**Records to process:**
[Start of section]

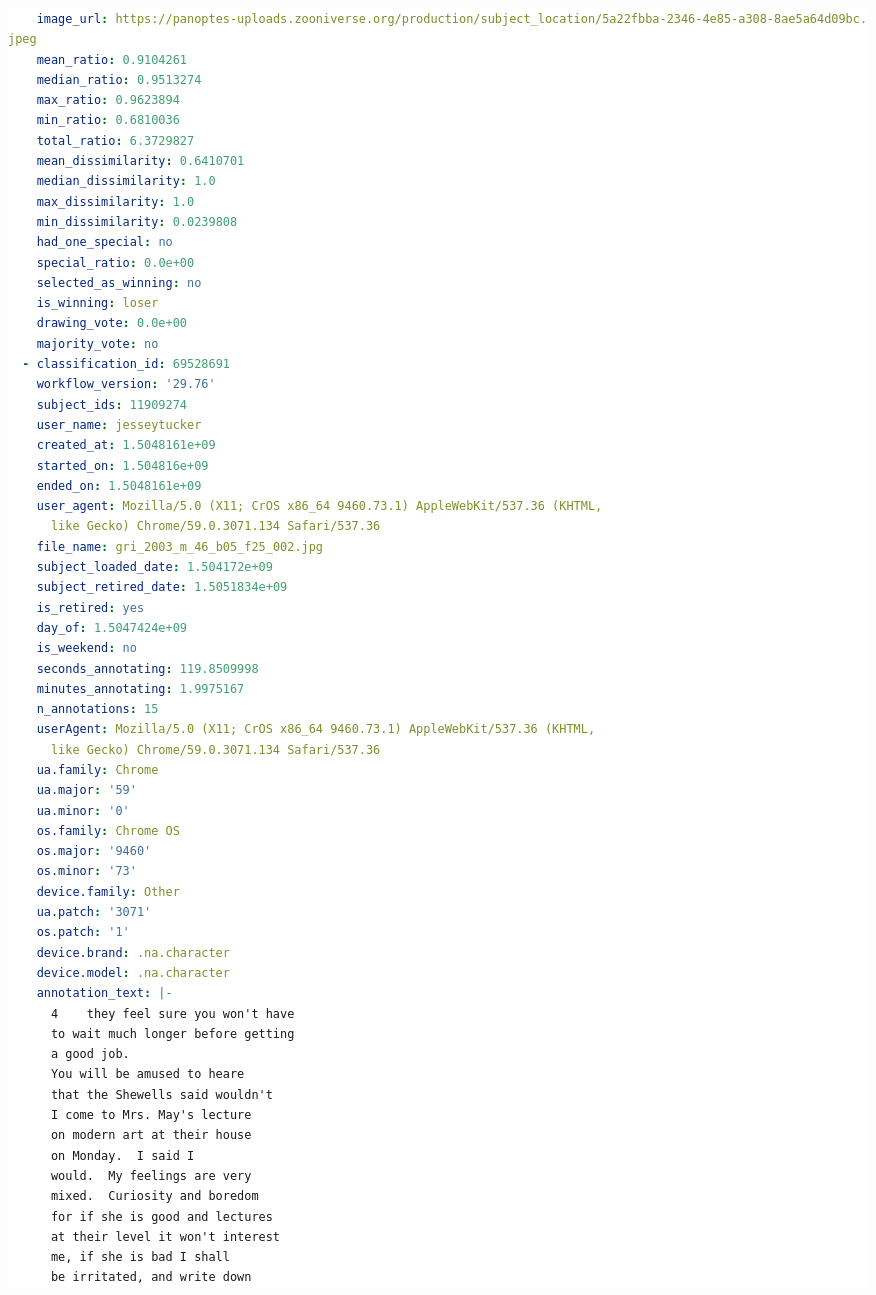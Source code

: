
 ```yaml
    image_url: https://panoptes-uploads.zooniverse.org/production/subject_location/5a22fbba-2346-4e85-a308-8ae5a64d09bc.jpeg
    mean_ratio: 0.9104261
    median_ratio: 0.9513274
    max_ratio: 0.9623894
    min_ratio: 0.6810036
    total_ratio: 6.3729827
    mean_dissimilarity: 0.6410701
    median_dissimilarity: 1.0
    max_dissimilarity: 1.0
    min_dissimilarity: 0.0239808
    had_one_special: no
    special_ratio: 0.0e+00
    selected_as_winning: no
    is_winning: loser
    drawing_vote: 0.0e+00
    majority_vote: no
  - classification_id: 69528691
    workflow_version: '29.76'
    subject_ids: 11909274
    user_name: jesseytucker
    created_at: 1.5048161e+09
    started_on: 1.504816e+09
    ended_on: 1.5048161e+09
    user_agent: Mozilla/5.0 (X11; CrOS x86_64 9460.73.1) AppleWebKit/537.36 (KHTML,
      like Gecko) Chrome/59.0.3071.134 Safari/537.36
    file_name: gri_2003_m_46_b05_f25_002.jpg
    subject_loaded_date: 1.504172e+09
    subject_retired_date: 1.5051834e+09
    is_retired: yes
    day_of: 1.5047424e+09
    is_weekend: no
    seconds_annotating: 119.8509998
    minutes_annotating: 1.9975167
    n_annotations: 15
    userAgent: Mozilla/5.0 (X11; CrOS x86_64 9460.73.1) AppleWebKit/537.36 (KHTML,
      like Gecko) Chrome/59.0.3071.134 Safari/537.36
    ua.family: Chrome
    ua.major: '59'
    ua.minor: '0'
    os.family: Chrome OS
    os.major: '9460'
    os.minor: '73'
    device.family: Other
    ua.patch: '3071'
    os.patch: '1'
    device.brand: .na.character
    device.model: .na.character
    annotation_text: |-
      4    they feel sure you won't have
      to wait much longer before getting
      a good job.
      You will be amused to heare
      that the Shewells said wouldn't
      I come to Mrs. May's lecture
      on modern art at their house
      on Monday.  I said I
      would.  My feelings are very
      mixed.  Curiosity and boredom
      for if she is good and lectures
      at their level it won't interest
      me, if she is bad I shall
      be irritated, and write down
```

[End of section]

**Problem to solve:** Each line in the records above with "character" must be returned.

**Response box:**
    device.brand: .na.character
    device.model: .na.character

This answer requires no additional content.